There is a reason that The Andy Griffith Show, of the 1960s, remains in the list of Top Ten Classic TV Shows of All Time.
Sheriff Andy Taylor (Griffith), his son Opie (Ron Howard), Deputy Barney Fife (Don Knotts) and a host of others from Mayberry, North Carolina provided great life lessons with both humor and sometimes drama.
One notable episode focused in on the importance of parenting when outside influences come in to disrupt. It’s a wonderful lesson even today.
The episode, “Opies Hobo Friend,” aired on November 13, 1961:
🔹Deputy Barney remains determined to round up what he is convinced is a Chicago gang on the lam.
🔹A life lesson appears in learning how to tell good from bad.
🔹Andy makes certain that Opie learns that lesson.
🔹Earl Hagen’s evocative theme played on harmonica that captures the slowed-paced and seemingly innocence of small-town America just when the post-war 50s were giving way to the New Frontier of the 60s.
🔹Buddy Ebsen (the original Tin Man in “The Wizard of Oz” 1939 movie, before he became ill from the silver body paint), played the guest star role as hobo David Browne. He is dressed just a shade better here than he is when “The Beverly Hillbillies” television program starts its run the following year.
Deputy Barney tells his boss, “Oh, Andy, everything’s breakin’ loose. First, Mrs. Tillman has an apple pie stolen from her window. Now, Jess Crawford just reported a chicken thief. It’s a regular reign of terror!”
David Browne, a hobo, appears in Mayberry and befriends Opie. It becomes obvious that Andy must put away the welcome mat when the likable drifter starts putting Artful Dodger-ish notions into Opie’s head.
David Browne: You know, I’ve grown awful fond of that young fellow. What’s wrong?
Andy Taylor: Well, there seems to be something wrong with his thinkin’. He’s gotten a little twisted on things lately, like bein’ able to tell the difference between right and wrong.
David Browne: Oh.
Andy Taylor: Not that that’s an easy thing. A lot of grownups still strugglin’ with that same problem, but ‘specially difficult for a youngster, ’cause things rub off on ’em so easy.
David Browne: Well, Sheriff, maybe I do look at things differently than other people. Is that wrong? I live by my wits. I’m not above bending the law now and then to keep clothes on my back or food in my stomach. I live the kind of life that other people would just love to live if they only had the courage. Who’s to say that the boy would be happier your way or mine? Why not let him decide?

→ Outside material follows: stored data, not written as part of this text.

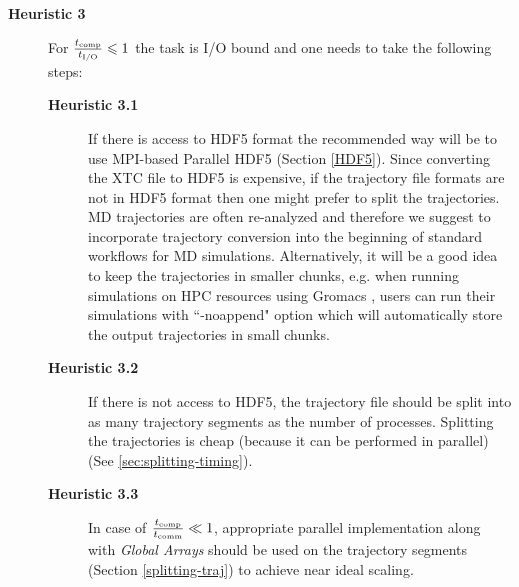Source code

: \begin{description}
  \item[\textbf{Heuristic 3}] For $\frac{{t}_{\text{comp}}}{{t}_{\text{I/O}}} \leqslant 1$ the task is I/O bound and one needs to take the following steps:  
  \begin{description}
    \item[\textbf{Heuristic 3.1}] If there is access to HDF5 format the recommended way will be to use MPI-based Parallel HDF5 (Section \ref{HDF5}). Since converting the XTC file to HDF5 is expensive, if the trajectory file formats are not in HDF5 format then one might prefer to split the trajectories. MD trajectories are often re-analyzed and therefore we suggest to incorporate trajectory conversion into the beginning of standard workflows for MD simulations. 
 Alternatively, it will be a good idea to keep the trajectories in smaller chunks, e.g. when running simulations on HPC resources using Gromacs \cite{Gromacs3, Gromacs1}, users can run their simulations with ``-noappend" option which   will automatically store the output trajectories in small chunks.
    \item[\textbf{Heuristic 3.2}] If there is not access to HDF5, the trajectory file should be split into as many trajectory segments as the number of processes. Splitting the trajectories is cheap (because it can be performed in parallel) (See \ref{sec:splitting-timing}).
    \item[\textbf{Heuristic 3.3}] In case of $\frac{{t}_{\text{comp}}}{t_{\text{comm}}} \ll 1$, appropriate parallel implementation along with \emph{Global Arrays} should be used on the trajectory segments (Section \ref{splitting-traj}) to achieve near ideal scaling.
  \end{description}
\end{description}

Andy Taylor: Nah, I’m afraid it don’t work that way. You can’t let a young ‘un decide for himself. He’ll grab at the first flashy thing with shiny ribbons on it, then when he finds out there’s a hook in it, it’s too late. The wrong ideas come packaged with so much glitter it’s hard to convince him that other things might be better in the long run, and all a parent can do is say, “Wait. Trust me,” and try to keep temptation away.
Somehow, along the way, we have lost this basic truth. As parents, we must protect our children from harmful indoctrination and propaganda. Too many people are more concerned about being their child’s friend, than in being a parent.